As the medical team proceeds with the intubation and initiation of mechanical ventilation, they carefully monitor the patient's response to the interventions. Post-intubation, the ventilator settings are adjusted to maintain adequate oxygenation and prevent further lung injury. Despite these efforts, the patient exhibits signs of increased intrathoracic pressure, including decreased breath sounds on the left side and hypotension. A chest X-ray is quickly ordered, revealing a tension pneumothorax, a potential complication of positive pressure ventilation.

The team acts swiftly to perform needle decompression followed by chest tube insertion, which results in immediate improvement in the patient's hemodynamic status and stabilization of blood pressure. Oxygen saturation rises to 92%, indicating a positive response to the intervention. However, ongoing monitoring of arterial blood gases reveals a persistent metabolic acidosis with a pH of 7.28 and elevated lactate levels at 4.5 mmol/L, suggesting inadequate tissue perfusion and high metabolic demand.

Parallel to these respiratory interventions, the patient's renal status is closely monitored, with CRRT initiated to address the acute kidney injury, hyperkalemia, and fluid overload. Over the next several hours, urine output remains low, but serum potassium levels begin to normalize, and her fluid balance improves. The team remains vigilant, ready to adjust fluid management strategies and vasopressor support as necessary. This evolving situation underscores the need for continuous reassessment and collaboration to navigate the complexities of septic shock and its complications, with the multidisciplinary team poised to respond to new developments in the patient's condition.

Section 5

While the patient has shown some improvement following the intervention for the tension pneumothorax and the initiation of CRRT, the medical team remains vigilant for any new complications. Over the next few hours, the patient's hemodynamic status fluctuates. Blood pressure readings reveal intermittent hypotension, with systolic pressures dropping to 85 mmHg despite current vasopressor support with norepinephrine. Heart rate remains elevated at 112 beats per minute, and the patient continues to appear diaphoretic and pale, indicating possible ongoing circulatory compromise.

Laboratory results arrive, showing a white blood cell count of 18,000/mm³, indicating persistent infection or inflammation. Additionally, procalcitonin levels are elevated at 12 ng/mL, supporting the diagnosis of severe sepsis. Blood cultures drawn earlier return positive for gram-negative bacilli, prompting the consideration of modifying the antibiotic regimen to cover potential resistant organisms. The medical team decides to add meropenem to the existing antibiotic protocol to broaden coverage and address the identified pathogen.

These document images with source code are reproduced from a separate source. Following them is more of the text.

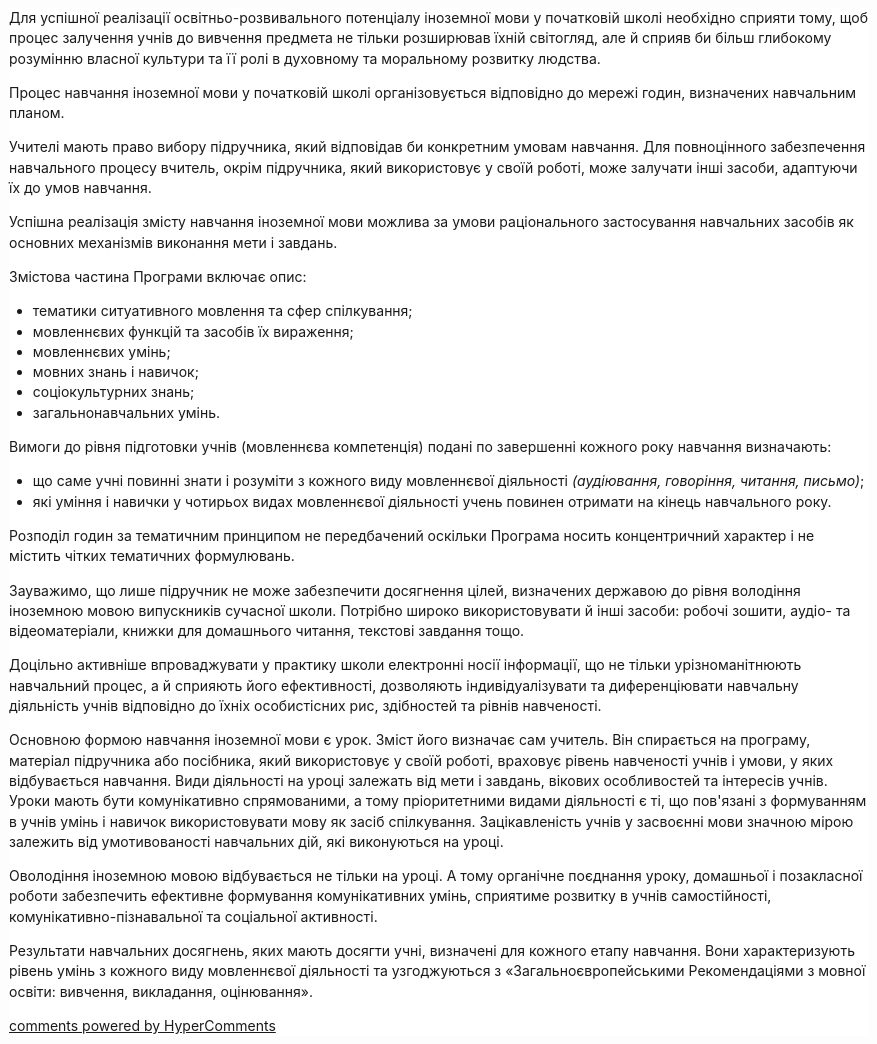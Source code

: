 Для успішної реалізації освітньо-розвивального потенціалу іноземної мови у початковій школі необхідно сприяти тому, щоб процес залучення учнів до вивчення предмета не тільки розширював їхній світогляд, але й сприяв би більш глибокому розумінню власної культури та її ролі в духовному та моральному розвитку людства.

Процес навчання іноземної мови у початковій школі організовується відповідно до мережі годин, визначених навчальним планом. 

Учителі мають право вибору підручника, який відповідав би конкретним умовам навчання. Для повноцінного забезпечення навчального процесу вчитель, окрім підручника, який використовує у своїй роботі, може залучати інші засоби, адаптуючи їх до умов навчання.

Успішна реалізація змісту навчання іноземної мови можлива за умови раціонального застосування навчальних засобів як основних механізмів виконання мети і завдань. 

Змістова частина Програми включає опис: 
* тематики ситуативного мовлення та сфер спілкування;
* мовленнєвих функцій та засобів їх вираження; 
* мовленнєвих умінь; 
* мовних знань і навичок; 
* соціокультурних знань;
* загальнонавчальних умінь. 

Вимоги до рівня підготовки учнів (мовленнєва компетенція) подані по завершенні кожного року навчання визначають: 
* що саме учні повинні знати і розуміти з кожного виду мовленнєвої діяльності *(аудіювання, говоріння, читання, письмо)*; 
* які уміння і навички у чотирьох видах мовленнєвої діяльності учень повинен отримати на кінець навчального року. 

Розподіл годин за тематичним принципом не передбачений оскільки Програма носить концентричний характер і не містить чітких тематичних формулювань. 

Зауважимо, що лише підручник не може забезпечити досягнення цілей, визначених державою до рівня володіння іноземною мовою випускників сучасної школи. Потрібно широко використовувати й інші засоби: робочі зошити, аудіо- та відеоматеріали, книжки для домашнього читання, текстові завдання тощо.

Доцільно активніше впроваджувати у практику школи електронні носії інформації, що не тільки урізноманітнюють навчальний процес, а й сприяють його ефективності, дозволяють індивідуалізувати та диференціювати навчальну діяльність учнів відповідно до їхніх особистісних рис, здібностей та рівнів навченості.

Основною формою навчання іноземної мови є урок. Зміст його визначає сам учитель. Він спирається на програму, матеріал підручника або посібника, який використовує у своїй роботі, враховує рівень навченості учнів і умови, у яких відбувається навчання. Види діяльності на уроці залежать від мети і завдань, вікових особливостей та інтересів учнів. Уроки мають бути комунікативно спрямованими, а тому пріоритетними видами діяльності є ті, що пов'язані з формуванням в учнів умінь і навичок використовувати мову як засіб спілкування. Зацікавленість учнів у засвоєнні мови значною мірою залежить від умотивованості навчальних дій, які виконуються на уроці. 

Оволодіння іноземною мовою відбувається не тільки на уроці. А тому органічне поєднання уроку, домашньої і позакласної роботи забезпечить ефективне формування комунікативних умінь, сприятиме розвитку в учнів самостійності, комунікативно-пізнавальної та соціальної активності. 

Результати навчальних досягнень, яких мають досягти учні, визначені для кожного етапу навчання. Вони характеризують рівень умінь з кожного виду мовленнєвої діяльності та узгоджуються з «Загальноєвропейськими Рекомендаціями з мовної освіти: вивчення, викладання, оцінювання». 


<div class="js-hypercomments-container">
<a href="http://hypercomments.com" class="hc-link" title="comments widget">comments powered by HyperComments</a>
</div>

Despite these adjustments, the patient begins to exhibit signs of altered mental status, becoming increasingly agitated and disoriented, which may be reflective of either septic encephalopathy or metabolic disturbances. Repeat arterial blood gases show persistent metabolic acidosis with a pH of 7.25 and base deficit of -8 mmol/L. The team considers the need for additional hemodynamic monitoring, possibly through the insertion of a pulmonary artery catheter, to better guide fluid resuscitation and vasopressor therapy. This evolving clinical picture necessitates a careful balance between aggressive management of infection and support of failing organ systems, highlighting the complexity of managing septic shock with multiple complications.